6 Responses to Black & Decker Power Monitor

  1. techieman33 says:

    Or you could just pay $20 for a kill a watt that will monitor an individual items power draw. Yes it won’t give you the “big picture” but I think it’s looking at the little things that will have the most effect on your power bill.

  2. KMR says:

    Wait! Don’t buy a Kill-A-Watt tool when you can build the same thing probably for free!

    You’ll need a clamp on multimeter that can read AC current and a spare extension cord. Unsheath a portion of the extension cord, but do not strip the insulation from the wires. Use your clamp on multimeter on the hot wire with the multimeter set to measure AC current. You can now measure the AC current running through the extension cord to whatever appliance / device is on the other end.

    Then just convert amperes into watts to figure out the energy consumed by the device.

  3. techieman33 says:

    I think that saving me all the math is worth the $20

  4. David Bryan says:

    I admire KMR’s way of thinking and I sure wouldn’t want to discourage that kind of ingenuity and resourcefulness, but I’d like to add a few things. If you don’t already have an ammeter a Kill-A-Watt might be more useful to you. I’ve got one and I don’t even know how many ammeters I have. I’ve also got a Sure-Test circuit analyzer I’m really fond of. If you’ve got an ammeter you might already have an AC line splitter, which does what KMR’s extension cord modification does. If you modify an extension cord like that you want to be real particular about using it for anything else. You’re also only getting an instantaneous reading, which doesn’t really tell you very much conclusive about power consumption. And you can’t get watts just from knowing volts and amps in an AC circuit. You can recognize trends, and make approximations and comparisons, but unless it’s a purely resistive circuit you have other factors involved in determining power.
    But my hat’s off to you, KMR, you’ve got a mind of your own. Don’t let anybody scare you out of using it. All that said, this little Black and Decker thingy looks interesting.

  5. Bill Schuller says:

    I purchased the BlueLine Power Cost Monitor (the OEM of the B&D model) last year when I purchased my first home. It works as advertised. I was surprised how much of an affect just being aware of how much electricity we are using on an ongoing basis had on our consumption. All of the sudden I’d remember to go turn the compressor off when I wasn’t in the shop, not to mention lights. Summer thermostat changes can be immediately correlated to pocketbook savings.

    The only thing I haven’t worked out is a problem with alkaline battery performance when the mercury drops. I’m from California, but made the move East to Texas last year. This freezing a night thing is new to me. Even though it occurs more often out here, thanks to finally being able to afford a home with central HVAC, we notice even less. I do recall this battery issue being addressed in the manual (lithium batteries?), but haven’t bothered to address it as the weather is just turning cold again.
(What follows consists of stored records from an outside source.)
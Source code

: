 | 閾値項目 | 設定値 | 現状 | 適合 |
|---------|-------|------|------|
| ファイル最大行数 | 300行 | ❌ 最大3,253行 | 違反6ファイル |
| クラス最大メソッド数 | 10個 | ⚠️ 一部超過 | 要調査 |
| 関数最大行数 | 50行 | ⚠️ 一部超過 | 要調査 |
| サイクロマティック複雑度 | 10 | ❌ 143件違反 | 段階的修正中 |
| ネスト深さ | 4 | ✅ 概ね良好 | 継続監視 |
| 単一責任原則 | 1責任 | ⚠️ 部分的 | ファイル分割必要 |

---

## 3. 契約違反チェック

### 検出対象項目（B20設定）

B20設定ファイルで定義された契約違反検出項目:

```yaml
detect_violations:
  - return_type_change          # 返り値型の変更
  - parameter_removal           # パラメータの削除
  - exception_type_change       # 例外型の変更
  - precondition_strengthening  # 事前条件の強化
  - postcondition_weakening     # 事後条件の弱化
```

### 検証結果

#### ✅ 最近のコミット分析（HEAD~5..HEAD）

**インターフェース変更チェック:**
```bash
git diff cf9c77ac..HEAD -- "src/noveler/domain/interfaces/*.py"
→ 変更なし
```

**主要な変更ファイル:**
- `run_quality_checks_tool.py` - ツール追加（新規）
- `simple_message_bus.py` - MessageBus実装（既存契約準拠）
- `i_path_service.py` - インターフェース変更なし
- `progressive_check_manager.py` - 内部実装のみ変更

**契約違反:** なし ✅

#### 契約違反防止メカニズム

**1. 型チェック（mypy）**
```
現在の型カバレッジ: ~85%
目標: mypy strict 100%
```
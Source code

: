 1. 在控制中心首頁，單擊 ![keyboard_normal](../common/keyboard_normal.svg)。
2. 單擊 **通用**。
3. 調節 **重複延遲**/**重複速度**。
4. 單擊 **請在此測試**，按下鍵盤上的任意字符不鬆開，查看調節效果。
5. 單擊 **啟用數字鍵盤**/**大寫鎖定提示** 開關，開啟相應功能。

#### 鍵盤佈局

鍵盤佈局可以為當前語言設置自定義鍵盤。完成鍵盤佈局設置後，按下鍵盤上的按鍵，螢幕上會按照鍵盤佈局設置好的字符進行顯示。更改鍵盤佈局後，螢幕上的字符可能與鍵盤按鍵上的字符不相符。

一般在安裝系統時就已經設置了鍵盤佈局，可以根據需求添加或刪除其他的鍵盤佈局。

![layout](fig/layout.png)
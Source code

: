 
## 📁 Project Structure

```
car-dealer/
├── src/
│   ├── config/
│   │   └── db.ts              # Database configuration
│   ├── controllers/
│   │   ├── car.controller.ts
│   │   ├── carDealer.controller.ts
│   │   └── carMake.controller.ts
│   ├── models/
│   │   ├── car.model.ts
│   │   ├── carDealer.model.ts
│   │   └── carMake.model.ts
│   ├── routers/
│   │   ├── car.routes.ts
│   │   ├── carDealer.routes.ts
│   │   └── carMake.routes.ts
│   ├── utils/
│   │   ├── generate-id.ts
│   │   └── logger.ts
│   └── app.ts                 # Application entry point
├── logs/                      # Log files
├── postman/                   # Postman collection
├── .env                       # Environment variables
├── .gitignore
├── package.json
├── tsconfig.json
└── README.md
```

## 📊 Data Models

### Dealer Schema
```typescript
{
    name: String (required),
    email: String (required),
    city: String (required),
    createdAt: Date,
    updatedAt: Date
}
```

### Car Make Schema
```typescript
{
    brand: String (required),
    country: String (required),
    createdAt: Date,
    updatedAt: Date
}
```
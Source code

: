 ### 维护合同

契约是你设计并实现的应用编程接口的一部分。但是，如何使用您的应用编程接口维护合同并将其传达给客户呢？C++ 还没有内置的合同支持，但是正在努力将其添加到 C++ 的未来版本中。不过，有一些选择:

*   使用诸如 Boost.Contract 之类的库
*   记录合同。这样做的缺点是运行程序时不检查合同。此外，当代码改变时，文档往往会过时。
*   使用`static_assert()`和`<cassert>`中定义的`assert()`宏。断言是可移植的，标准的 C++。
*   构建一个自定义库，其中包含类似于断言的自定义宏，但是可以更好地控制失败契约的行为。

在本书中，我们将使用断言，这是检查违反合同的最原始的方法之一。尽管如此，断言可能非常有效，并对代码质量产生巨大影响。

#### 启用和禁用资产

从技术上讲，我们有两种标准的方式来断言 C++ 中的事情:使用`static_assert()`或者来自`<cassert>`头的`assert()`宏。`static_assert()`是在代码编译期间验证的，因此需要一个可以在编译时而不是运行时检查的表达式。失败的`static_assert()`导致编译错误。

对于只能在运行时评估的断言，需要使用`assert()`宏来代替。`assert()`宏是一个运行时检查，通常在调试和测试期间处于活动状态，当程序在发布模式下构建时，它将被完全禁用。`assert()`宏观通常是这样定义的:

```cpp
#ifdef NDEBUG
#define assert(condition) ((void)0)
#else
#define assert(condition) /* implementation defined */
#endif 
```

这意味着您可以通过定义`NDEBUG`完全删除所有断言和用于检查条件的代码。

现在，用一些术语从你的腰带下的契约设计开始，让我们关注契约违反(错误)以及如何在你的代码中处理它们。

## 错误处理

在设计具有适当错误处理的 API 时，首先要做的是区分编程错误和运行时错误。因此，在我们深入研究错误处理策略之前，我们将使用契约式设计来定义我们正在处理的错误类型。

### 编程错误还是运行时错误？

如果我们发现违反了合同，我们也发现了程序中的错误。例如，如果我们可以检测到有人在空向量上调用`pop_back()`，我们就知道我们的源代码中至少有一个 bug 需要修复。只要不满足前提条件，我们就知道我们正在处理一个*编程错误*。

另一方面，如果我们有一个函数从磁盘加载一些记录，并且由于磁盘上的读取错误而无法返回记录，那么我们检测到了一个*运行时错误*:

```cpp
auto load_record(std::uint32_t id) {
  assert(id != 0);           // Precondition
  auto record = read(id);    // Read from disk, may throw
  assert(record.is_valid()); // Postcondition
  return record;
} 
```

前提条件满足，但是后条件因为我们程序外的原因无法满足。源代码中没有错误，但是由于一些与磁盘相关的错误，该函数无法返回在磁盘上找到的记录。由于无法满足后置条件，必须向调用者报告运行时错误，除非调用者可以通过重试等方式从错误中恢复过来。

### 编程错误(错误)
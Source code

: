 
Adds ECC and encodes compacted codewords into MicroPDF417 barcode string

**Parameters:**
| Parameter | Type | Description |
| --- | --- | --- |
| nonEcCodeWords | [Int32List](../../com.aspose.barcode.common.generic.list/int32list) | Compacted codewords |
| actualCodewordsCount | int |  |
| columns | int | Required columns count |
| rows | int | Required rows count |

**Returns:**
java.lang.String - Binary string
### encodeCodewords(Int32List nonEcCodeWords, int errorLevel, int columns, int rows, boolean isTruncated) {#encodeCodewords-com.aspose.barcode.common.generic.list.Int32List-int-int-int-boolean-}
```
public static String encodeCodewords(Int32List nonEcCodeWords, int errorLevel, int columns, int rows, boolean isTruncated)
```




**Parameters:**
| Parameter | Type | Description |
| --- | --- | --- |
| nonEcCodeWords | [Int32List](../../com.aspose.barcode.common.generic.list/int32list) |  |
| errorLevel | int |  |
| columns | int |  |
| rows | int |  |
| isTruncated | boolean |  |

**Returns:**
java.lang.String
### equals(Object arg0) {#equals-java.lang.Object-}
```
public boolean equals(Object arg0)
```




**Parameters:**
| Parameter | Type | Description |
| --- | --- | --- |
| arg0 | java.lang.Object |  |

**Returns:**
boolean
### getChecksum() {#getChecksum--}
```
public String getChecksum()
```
    Highly recommended, and now that B&D is selling the unit, it’s about $30 cheaper than I paid when I imported it from Canada. Here’s the OEM unit on Amazon: http://www.amazon.com/Blue-Line-Innovations-PowerCost-BLI-24000/dp/B000RBEGTS

  6. David Bryan says:

    To Bill Schuller- Those colder temperatures probably won’t give you much trouble with your batteries. Under low current drains alkaline batteries aren’t so bad at sub-freezing temperatures. If you do worry about it, lithium batteries last longer and do perform better at lower temperatures. They cost more but if they provide a little extra peace of mind they’re worth it. Now maybe in the manual they had Canada in mind, but you ought to be all right in Texas.